* [Dataset records]
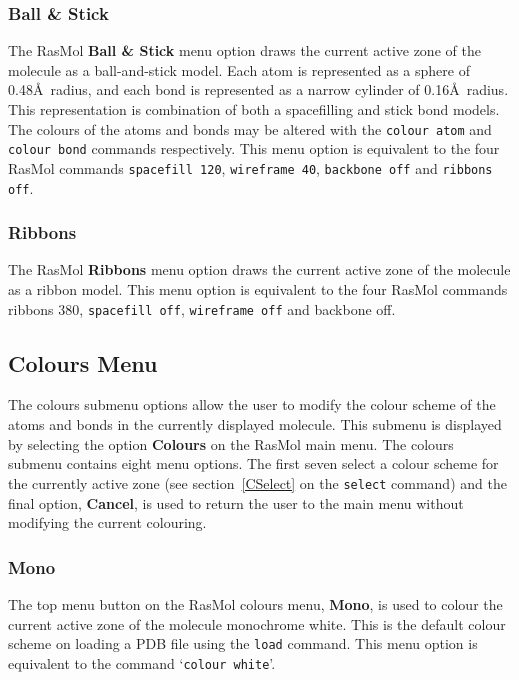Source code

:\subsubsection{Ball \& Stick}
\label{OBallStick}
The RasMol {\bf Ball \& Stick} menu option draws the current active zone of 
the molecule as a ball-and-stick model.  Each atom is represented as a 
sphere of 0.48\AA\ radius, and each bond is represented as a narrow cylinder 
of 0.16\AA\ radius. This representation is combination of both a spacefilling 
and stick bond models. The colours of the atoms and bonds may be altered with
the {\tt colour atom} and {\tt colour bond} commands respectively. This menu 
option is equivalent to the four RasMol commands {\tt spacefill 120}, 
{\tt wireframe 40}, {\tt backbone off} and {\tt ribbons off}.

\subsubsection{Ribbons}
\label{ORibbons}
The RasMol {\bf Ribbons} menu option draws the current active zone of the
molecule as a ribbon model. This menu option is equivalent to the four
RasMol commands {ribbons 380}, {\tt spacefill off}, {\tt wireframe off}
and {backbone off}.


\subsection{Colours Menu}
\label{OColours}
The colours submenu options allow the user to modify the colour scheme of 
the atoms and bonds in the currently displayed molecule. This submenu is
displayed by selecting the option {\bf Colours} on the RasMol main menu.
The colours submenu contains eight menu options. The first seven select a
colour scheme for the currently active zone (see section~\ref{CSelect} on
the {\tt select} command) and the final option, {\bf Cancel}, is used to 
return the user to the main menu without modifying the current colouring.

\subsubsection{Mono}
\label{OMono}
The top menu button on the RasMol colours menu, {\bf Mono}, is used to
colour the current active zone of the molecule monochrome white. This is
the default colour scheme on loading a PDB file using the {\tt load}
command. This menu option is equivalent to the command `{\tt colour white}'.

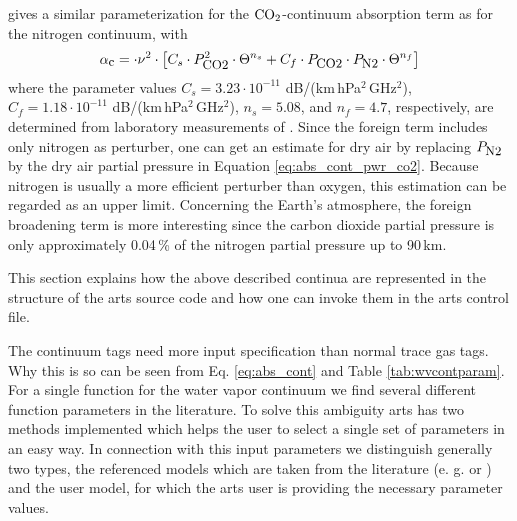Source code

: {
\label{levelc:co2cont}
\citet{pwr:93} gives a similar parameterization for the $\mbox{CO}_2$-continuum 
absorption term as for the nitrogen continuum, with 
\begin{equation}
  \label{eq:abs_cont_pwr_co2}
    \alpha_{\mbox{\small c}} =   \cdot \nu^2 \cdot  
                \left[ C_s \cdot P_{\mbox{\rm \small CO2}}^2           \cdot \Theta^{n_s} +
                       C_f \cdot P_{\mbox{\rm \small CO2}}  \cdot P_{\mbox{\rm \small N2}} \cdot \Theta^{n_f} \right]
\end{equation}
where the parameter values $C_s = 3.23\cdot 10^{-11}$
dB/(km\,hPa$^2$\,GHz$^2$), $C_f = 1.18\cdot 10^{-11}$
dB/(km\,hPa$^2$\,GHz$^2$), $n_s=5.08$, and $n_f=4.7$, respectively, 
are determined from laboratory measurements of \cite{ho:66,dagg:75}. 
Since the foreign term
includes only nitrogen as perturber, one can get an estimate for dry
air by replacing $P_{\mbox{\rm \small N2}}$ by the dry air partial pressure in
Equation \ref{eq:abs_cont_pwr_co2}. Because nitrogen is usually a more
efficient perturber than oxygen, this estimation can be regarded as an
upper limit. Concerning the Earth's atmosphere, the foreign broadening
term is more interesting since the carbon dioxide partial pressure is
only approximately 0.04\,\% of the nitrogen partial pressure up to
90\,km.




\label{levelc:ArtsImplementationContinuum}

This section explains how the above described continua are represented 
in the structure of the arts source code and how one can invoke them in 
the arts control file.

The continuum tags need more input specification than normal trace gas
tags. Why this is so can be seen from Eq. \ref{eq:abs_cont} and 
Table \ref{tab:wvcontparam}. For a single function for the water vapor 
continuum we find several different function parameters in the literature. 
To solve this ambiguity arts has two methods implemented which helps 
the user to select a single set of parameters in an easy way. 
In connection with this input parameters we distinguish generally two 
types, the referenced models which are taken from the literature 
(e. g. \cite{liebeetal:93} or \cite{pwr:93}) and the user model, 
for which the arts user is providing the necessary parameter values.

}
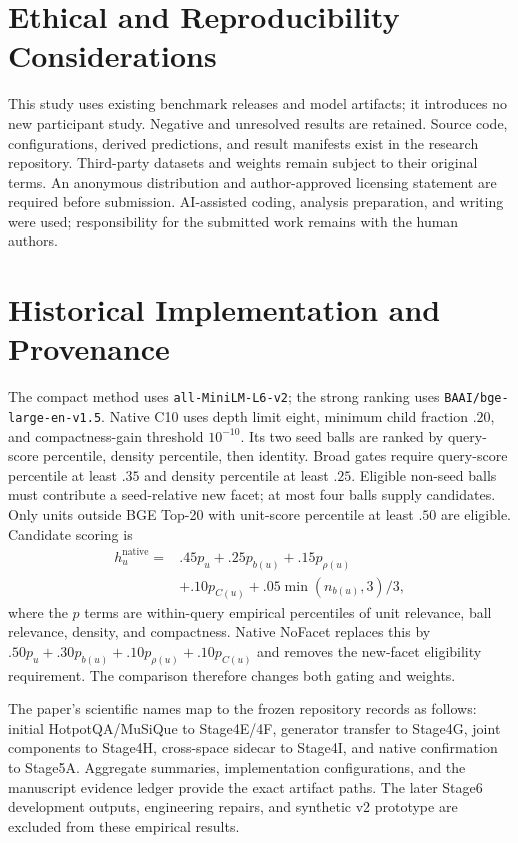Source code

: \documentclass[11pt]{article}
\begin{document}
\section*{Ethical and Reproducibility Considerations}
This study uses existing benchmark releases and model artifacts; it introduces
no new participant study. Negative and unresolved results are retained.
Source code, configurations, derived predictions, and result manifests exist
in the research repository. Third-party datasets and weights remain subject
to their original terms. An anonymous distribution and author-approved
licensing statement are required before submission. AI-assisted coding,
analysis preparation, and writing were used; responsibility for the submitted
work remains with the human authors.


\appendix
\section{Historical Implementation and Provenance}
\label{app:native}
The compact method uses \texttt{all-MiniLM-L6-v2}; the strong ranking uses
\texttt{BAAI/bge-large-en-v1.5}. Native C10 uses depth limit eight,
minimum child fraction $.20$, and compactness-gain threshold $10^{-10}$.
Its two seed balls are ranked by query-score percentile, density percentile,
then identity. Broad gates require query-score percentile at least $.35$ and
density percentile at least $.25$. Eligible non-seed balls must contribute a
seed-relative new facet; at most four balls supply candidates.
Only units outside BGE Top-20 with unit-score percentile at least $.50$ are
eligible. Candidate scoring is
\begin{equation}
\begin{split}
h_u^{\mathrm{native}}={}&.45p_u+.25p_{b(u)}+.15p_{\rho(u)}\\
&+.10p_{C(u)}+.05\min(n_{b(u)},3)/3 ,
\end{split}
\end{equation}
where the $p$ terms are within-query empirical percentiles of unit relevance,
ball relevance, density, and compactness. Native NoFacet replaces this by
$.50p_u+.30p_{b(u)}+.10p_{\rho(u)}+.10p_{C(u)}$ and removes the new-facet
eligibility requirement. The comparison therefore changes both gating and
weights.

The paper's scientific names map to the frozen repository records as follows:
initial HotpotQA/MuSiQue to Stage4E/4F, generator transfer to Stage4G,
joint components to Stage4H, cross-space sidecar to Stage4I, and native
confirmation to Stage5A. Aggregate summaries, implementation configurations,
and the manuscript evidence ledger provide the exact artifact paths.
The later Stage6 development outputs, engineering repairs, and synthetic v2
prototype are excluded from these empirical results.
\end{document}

* [What is required]
Across the entries above, how many lines include "study"? State only that number.

* [Written solution]
2